_Task goal:_ Exactly as written, print the lines from the top of the listing through the line containing "la etapa juvenil."; include no pictures.

_Records to use:_
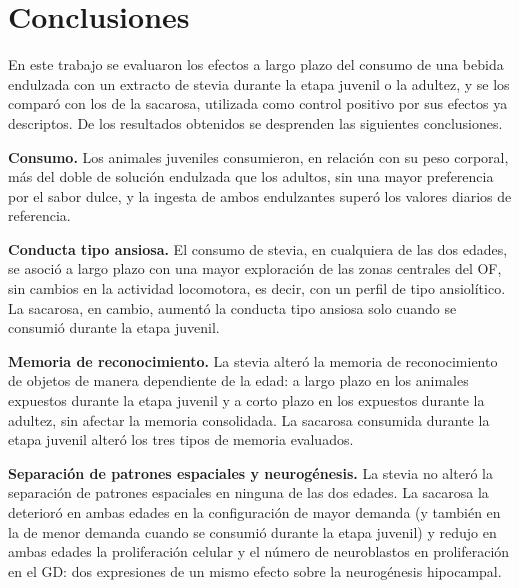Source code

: \chapter{Conclusiones}\label{cap:conclusiones}

En este trabajo se evaluaron los efectos a largo plazo del consumo de una bebida endulzada con un extracto de stevia durante la etapa juvenil o la adultez, y se los comparó con los de la sacarosa, utilizada como control positivo por sus efectos ya descriptos. De los resultados obtenidos se desprenden las siguientes conclusiones.

\textbf{Consumo.} Los animales juveniles consumieron, en relación con su peso corporal, más del doble de solución endulzada que los adultos, sin una mayor preferencia por el sabor dulce, y la ingesta de ambos endulzantes superó los valores diarios de referencia.

\textbf{Conducta tipo ansiosa.} El consumo de stevia, en cualquiera de las dos edades, se asoció a largo plazo con una mayor exploración de las zonas centrales del OF, sin cambios en la actividad locomotora, es decir, con un perfil de tipo ansiolítico. La sacarosa, en cambio, aumentó la conducta tipo ansiosa solo cuando se consumió durante la etapa juvenil.

\textbf{Memoria de reconocimiento.} La stevia alteró la memoria de reconocimiento de objetos de manera dependiente de la edad: a largo plazo en los animales expuestos durante la etapa juvenil y a corto plazo en los expuestos durante la adultez, sin afectar la memoria consolidada. La sacarosa consumida durante la etapa juvenil alteró los tres tipos de memoria evaluados.

\textbf{Separación de patrones espaciales y neurogénesis.} La stevia no alteró la separación de patrones espaciales en ninguna de las dos edades. La sacarosa la deterioró en ambas edades en la configuración de mayor demanda (y también en la de menor demanda cuando se consumió durante la etapa juvenil) y redujo en ambas edades la proliferación celular y el número de neuroblastos en proliferación en el GD: dos expresiones de un mismo efecto sobre la neurogénesis hipocampal.

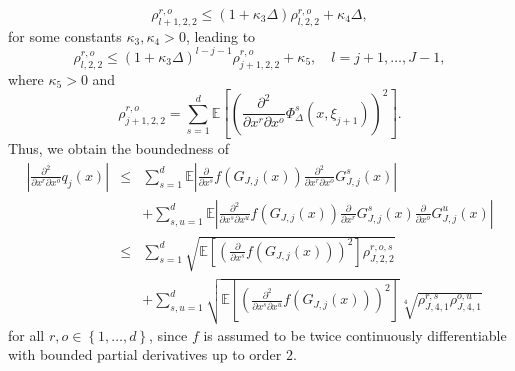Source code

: \documentclass[11pt,a4paper]{amsart}
\theoremstyle{plain}
\theoremstyle{definition}
\theoremstyle{remark}
\numberwithin{equation}{section}
\newcommand*{\EE}{\mathbb E}
\begin{document}
\[
\rho_{l+1,2,2}^{r,o}\leq (1+\kappa_{3}\Delta)\rho_{l,2,2}^{r,o}+\kappa_4\Delta,
\]
for some constants $\kappa_{3},\kappa_4>0$,
leading to
\[
\rho_{l,2,2}^{r,o}\leq(1+\kappa_{3}\Delta)^{l-j-1}\rho_{j+1,2,2}^{r,o}+\kappa_5
,\quad l=j+1,\ldots,J-1,
\]
where $\kappa_5>0$ and
\[
\rho_{j+1,2,2}^{r,o}=\sum_{s=1}^d\EE\left[\left(\frac{\partial^2}{\partial x^r\partial x^o}\Phi_{\Delta}^s\left(x,\xi_{j+1}\right)\right)^{2}\right].
\]
Thus, we obtain the boundedness of 
\begin{eqnarray*}
\left|\frac{\partial^2}{\partial x^r \partial x^o}q_j(x)\right|&\le&\sum_{s=1}^d\EE\left|\frac{\partial }{\partial x^s}f(G_{J,j}(x))\frac{\partial^2}{\partial x^r\partial x^o}G_{J,j}^s(x)\right|\\
&&+\sum_{s,u=1}^d\EE\left|\frac{\partial^2 }{\partial x^s\partial x^u}f(G_{J,j}(x))\frac{\partial}{\partial x^r}G_{J,j}^s(x)\frac{\partial}{\partial x^o}G_{J,j}^u(x)\right|\\
&\le &\sum_{s=1}^d\sqrt{\EE\left[\left(\frac{\partial }{\partial x^s}f(G_{J,j}(x))\right)^2\right]\rho_{J,2,2}^{r,o,s}}\\
&&+\sum_{s,u=1}^d\sqrt{\EE\left[\left(\frac{\partial^2 }{\partial x^s\partial x^u}f(G_{J,j}(x))\right)^2\right]}\sqrt[4]{\rho_{J,4,1}^{r,s}\rho_{J,4,1}^{o,u}}
\end{eqnarray*}
for all $r,o\in\left\{1,\ldots,d\right\}$, since $f$ is assumed to be twice continuously differentiable with bounded partial derivatives up to order $2$.
\end{document}
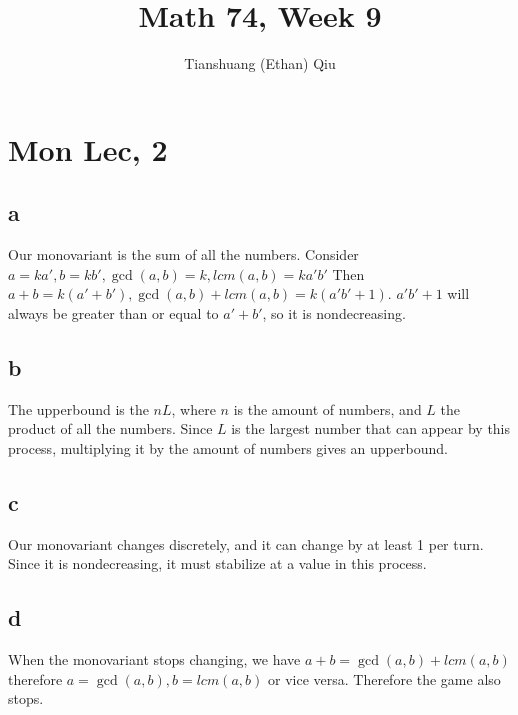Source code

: \documentclass[12pt]{article}
\author{Tianshuang (Ethan) Qiu}
\begin{document}
\title{Math 74, Week 9}
\maketitle

\section{Mon Lec, 2}

\subsection{a}
Our monovariant is the sum of all the numbers. Consider $a = ka', b = kb', \gcd(a,b) = k, lcm(a,b) = ka'b'$ Then $a+b = k(a'+b'), \gcd(a,b) +lcm(a,b) = k(a'b'+1)$. $a'b' + 1$ will always be greater than or equal to $a' + b'$, so it is nondecreasing.

\subsection{b}
The upperbound is the $nL$, where $n$ is the amount of numbers, and $L$ the product of all the numbers. Since $L$ is the largest number that can appear by this process, multiplying it by the amount of numbers gives an upperbound.

\subsection{c}
Our monovariant changes discretely, and it can change by at least 1 per turn. Since it is nondecreasing, it must stabilize at a value in this process.

\subsection{d}
When the monovariant stops changing, we have $a+b = \gcd(a,b) +lcm(a,b)$ therefore $a = \gcd(a,b), b = lcm(a,b)$ or vice versa. Therefore the game also stops.
\end{document}
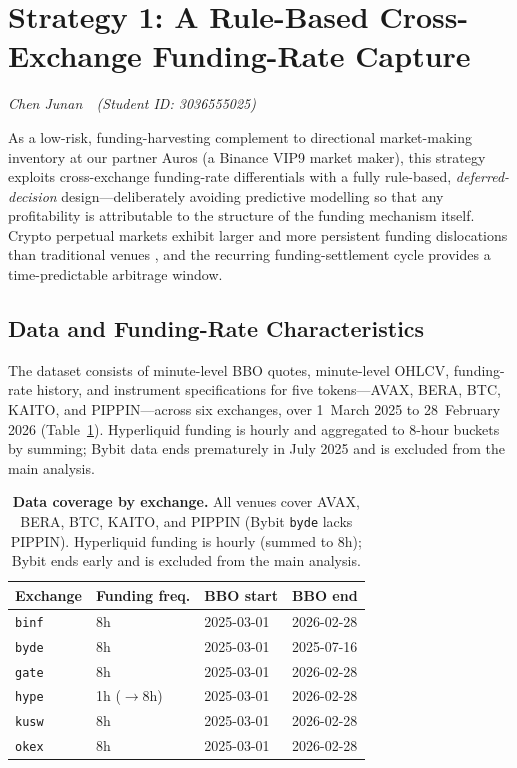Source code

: \documentclass[10pt,twocolumn,a4paper]{article}
\newcommand{\partauthor}[2]{%
  \begingroup\par\vspace{-2pt}%
  {\small\itshape #1\ \ (Student ID: #2)}\par\vspace{4pt}\endgroup}
\begin{document}
\clearpage
\section{Strategy 1: A Rule-Based Cross-Exchange Funding-Rate Capture}
\label{sec:strat1}
\partauthor{Chen Junan}{3036555025}

As a low-risk, funding-harvesting complement to directional market-making
inventory at our partner Auros (a Binance VIP9 market maker), this strategy
exploits cross-exchange funding-rate differentials with a fully rule-based,
\emph{deferred-decision} design---deliberately avoiding predictive
modelling so that any profitability is attributable to the structure of the
funding mechanism itself.  Crypto perpetual markets exhibit larger and more
persistent funding dislocations than traditional venues
\cite{he2022perpetual, makarov2020trading}, and the recurring
funding-settlement cycle provides a time-predictable arbitrage window.

\subsection{Data and Funding-Rate Characteristics}

The dataset consists of minute-level BBO quotes, minute-level OHLCV,
funding-rate history, and instrument specifications for five
tokens---AVAX, BERA, BTC, KAITO, and PIPPIN---across six exchanges, over
1~March 2025 to 28~February 2026 (Table~\ref{tab:s1-coverage}).
Hyperliquid funding is hourly and aggregated to 8-hour buckets by summing;
Bybit data ends prematurely in July 2025 and is excluded from the main
analysis.

\begin{table}[H]
  \centering
  \caption{\textbf{Data coverage by exchange.}  All venues cover AVAX,
           BERA, BTC, KAITO, and PIPPIN (Bybit \texttt{byde} lacks PIPPIN).
           Hyperliquid funding is hourly (summed to 8h); Bybit ends early
           and is excluded from the main analysis.}
  \label{tab:s1-coverage}
  \begin{tabular}{llll}
    \toprule
    \textbf{Exchange} & \textbf{Funding freq.} & \textbf{BBO start} & \textbf{BBO end} \\
    \midrule
    \texttt{binf} & 8h            & 2025-03-01 & 2026-02-28 \\
    \texttt{byde} & 8h            & 2025-03-01 & 2025-07-16 \\
    \texttt{gate} & 8h            & 2025-03-01 & 2026-02-28 \\
    \texttt{hype} & 1h ($\to$8h)  & 2025-03-01 & 2026-02-28 \\
    \texttt{kusw} & 8h            & 2025-03-01 & 2026-02-28 \\
    \texttt{okex} & 8h            & 2025-03-01 & 2026-02-28 \\
    \bottomrule
  \end{tabular}
\end{table}
\end{document}
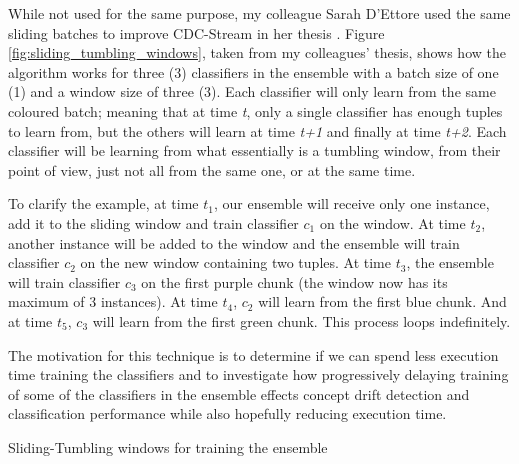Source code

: While not used for the same purpose, my colleague Sarah D'Ettore used the same sliding batches to improve CDC-Stream in her thesis \citep{d2016fine}. Figure \ref{fig:sliding_tumbling_windows}, taken from my colleagues' thesis, shows how the algorithm works for three (3) classifiers in the ensemble with a batch size of one (1) and a window size of three (3). Each classifier will only learn from the same coloured batch; meaning that at time \textit{t}, only a single classifier has enough tuples to learn from, but the others will learn at time \textit{t+1} and finally at time \textit{t+2}. Each classifier will be learning from what essentially is a tumbling window, from their point of view, just not all from the same one, or at the same time. 

To clarify the example, at time $t_1$, our ensemble will receive only one instance, add it to the sliding window and train classifier $c_1$ on the window. At time $t_2$, another instance will be added to the window and the ensemble will train classifier $c_2$ on the new window containing two tuples. At time $t_3$, the ensemble will train classifier $c_3$ on the first purple chunk (the window now has its maximum of 3 instances). At time $t_4$, $c_2$ will learn from the first blue chunk. And at time $t_5$, $c_3$ will learn from the first green chunk. This process loops indefinitely. 

The motivation for this technique is to determine if we can spend less execution time training the classifiers and to investigate how progressively delaying training of some of the classifiers in the ensemble effects concept drift detection and classification performance while also hopefully reducing execution time.

\begin{algorithm}
\caption{Sliding-Tumbling windows for training the ensemble\label{alg:sliding_tumbling_windows}}
\end{algorithm}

_Your response:_
Source code

: \chapter{Conclusiones}\label{cap:conclusiones}

En este trabajo se evaluaron los efectos a largo plazo del consumo de una bebida endulzada con un extracto de stevia durante la etapa juvenil o la adultez, y se los comparó con los de la sacarosa, utilizada como control positivo por sus efectos ya descriptos. De los resultados obtenidos se desprenden las siguientes conclusiones.

\textbf{Consumo.} Los animales juveniles consumieron, en relación con su peso corporal, más del doble de solución endulzada que los adultos, sin una mayor preferencia por el sabor dulce, y la ingesta de ambos endulzantes superó los valores diarios de referencia.

\textbf{Conducta tipo ansiosa.} El consumo de stevia, en cualquiera de las dos edades, se asoció a largo plazo con una mayor exploración de las zonas centrales del OF, sin cambios en la actividad locomotora, es decir, con un perfil de tipo ansiolítico. La sacarosa, en cambio, aumentó la conducta tipo ansiosa solo cuando se consumió durante la etapa juvenil.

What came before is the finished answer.